Nvidia dominates AI compute and sets the prices. The big AI companies are developing alternative strategies.
Following in the footsteps of Google and Amazon, Microsoft is now looking to develop its own AI chips, reports The Information. The chip, code-named "Athena," could be unveiled at Microsoft's Ignite developer conference in Seattle from November 14 to 17. The chip has been in development since 2019, according to the report.
AI chip for cloud data centers
The Athena chip has already been shown to select groups at Microsoft and OpenAI, according to The Information's source. It is designed to be on par with Nvidia's H100 GPU, putting Microsoft on par with Google and Amazon.
Microsoft is also considering offering the chip as a cloud solution for AI development teams. This is a challenge because developers are trained on Nvidia's CUDA, and machine learning frameworks are optimized for Nvidia chips.
Currently, Microsoft's AI data centers use Nvidia graphics cards to train and deploy large-scale language models to customers. Google, Amazon, and OpenAI also use Nvidia GPUs.
Big AI is fighting back against Nvidia's dominance
Microsoft is also working closely with Advanced Micro Devices (AMD) on AMD's next AI chip, the MI300X, according to The Information's source.

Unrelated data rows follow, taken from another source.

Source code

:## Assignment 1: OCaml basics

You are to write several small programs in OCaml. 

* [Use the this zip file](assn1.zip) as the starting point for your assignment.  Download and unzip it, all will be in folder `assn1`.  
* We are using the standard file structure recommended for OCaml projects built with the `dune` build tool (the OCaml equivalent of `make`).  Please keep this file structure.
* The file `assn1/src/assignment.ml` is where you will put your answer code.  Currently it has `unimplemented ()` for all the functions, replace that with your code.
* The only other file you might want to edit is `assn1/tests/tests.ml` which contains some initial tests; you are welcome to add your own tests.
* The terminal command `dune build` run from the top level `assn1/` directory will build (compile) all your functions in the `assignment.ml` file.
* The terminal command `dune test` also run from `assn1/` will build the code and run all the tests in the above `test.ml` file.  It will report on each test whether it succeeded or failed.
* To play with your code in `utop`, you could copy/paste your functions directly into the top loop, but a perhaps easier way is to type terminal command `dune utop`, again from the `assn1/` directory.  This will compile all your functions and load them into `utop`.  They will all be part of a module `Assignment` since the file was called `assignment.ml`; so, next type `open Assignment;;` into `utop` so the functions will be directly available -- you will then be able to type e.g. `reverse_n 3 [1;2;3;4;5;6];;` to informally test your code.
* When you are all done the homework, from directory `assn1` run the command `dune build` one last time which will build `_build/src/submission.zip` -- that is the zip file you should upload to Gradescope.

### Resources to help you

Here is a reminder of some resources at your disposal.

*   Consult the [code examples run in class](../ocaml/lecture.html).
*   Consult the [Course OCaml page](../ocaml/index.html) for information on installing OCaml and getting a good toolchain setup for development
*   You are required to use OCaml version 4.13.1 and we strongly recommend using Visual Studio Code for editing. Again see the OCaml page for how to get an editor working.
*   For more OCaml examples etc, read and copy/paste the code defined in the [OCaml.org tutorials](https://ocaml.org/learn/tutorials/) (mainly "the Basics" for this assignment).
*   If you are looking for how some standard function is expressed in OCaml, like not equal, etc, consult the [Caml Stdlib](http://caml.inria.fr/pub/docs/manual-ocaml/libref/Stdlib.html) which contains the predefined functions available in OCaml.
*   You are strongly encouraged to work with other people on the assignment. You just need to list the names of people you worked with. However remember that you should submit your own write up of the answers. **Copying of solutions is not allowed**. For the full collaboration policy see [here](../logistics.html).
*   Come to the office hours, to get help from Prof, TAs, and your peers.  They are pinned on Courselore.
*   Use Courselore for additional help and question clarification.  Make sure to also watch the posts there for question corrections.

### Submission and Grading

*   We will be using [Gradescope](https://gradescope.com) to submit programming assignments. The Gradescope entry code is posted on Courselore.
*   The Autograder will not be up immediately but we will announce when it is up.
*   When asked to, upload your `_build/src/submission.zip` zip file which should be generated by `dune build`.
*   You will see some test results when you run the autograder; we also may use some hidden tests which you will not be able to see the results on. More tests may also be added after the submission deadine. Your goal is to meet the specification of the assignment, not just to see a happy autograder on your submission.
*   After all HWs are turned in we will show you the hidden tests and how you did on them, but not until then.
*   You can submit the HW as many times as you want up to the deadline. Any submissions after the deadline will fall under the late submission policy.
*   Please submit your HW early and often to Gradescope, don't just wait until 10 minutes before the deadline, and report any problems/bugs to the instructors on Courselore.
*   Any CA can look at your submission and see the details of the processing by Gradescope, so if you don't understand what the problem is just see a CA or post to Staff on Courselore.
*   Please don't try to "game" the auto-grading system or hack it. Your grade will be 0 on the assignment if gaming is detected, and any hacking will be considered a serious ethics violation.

AMD's chip, designed specifically for AI applications, is set to be released in the fourth quarter. According to AMD CEO Lisa Su, the company is already working with leading cloud providers, large enterprises, and many leading AI companies.
In any case, it appears that the major AI companies are naturally trying to reduce Nvidia's dominance in the AI chip sector, at least to put themselves in a better negotiating position. Since the ChatGPT hype began, Nvidia's sales have skyrocketed and the industry is suffering from constant supply shortages.
Google, for example, is pushing its TPUs (Tensor Processing Unit) and signing exclusive deals with AI companies like Midjourney and Character AI to attract more developers to its chip infrastructure and get high-value real-world cases.
Amazon is investing in Anthropic, the largest OpenAI competitor. Anthropic will use Amazon's Trainium and Inferentia AI chips for AI training and inference for the Claude chatbot. OpenAI is also considering developing its own AI chips.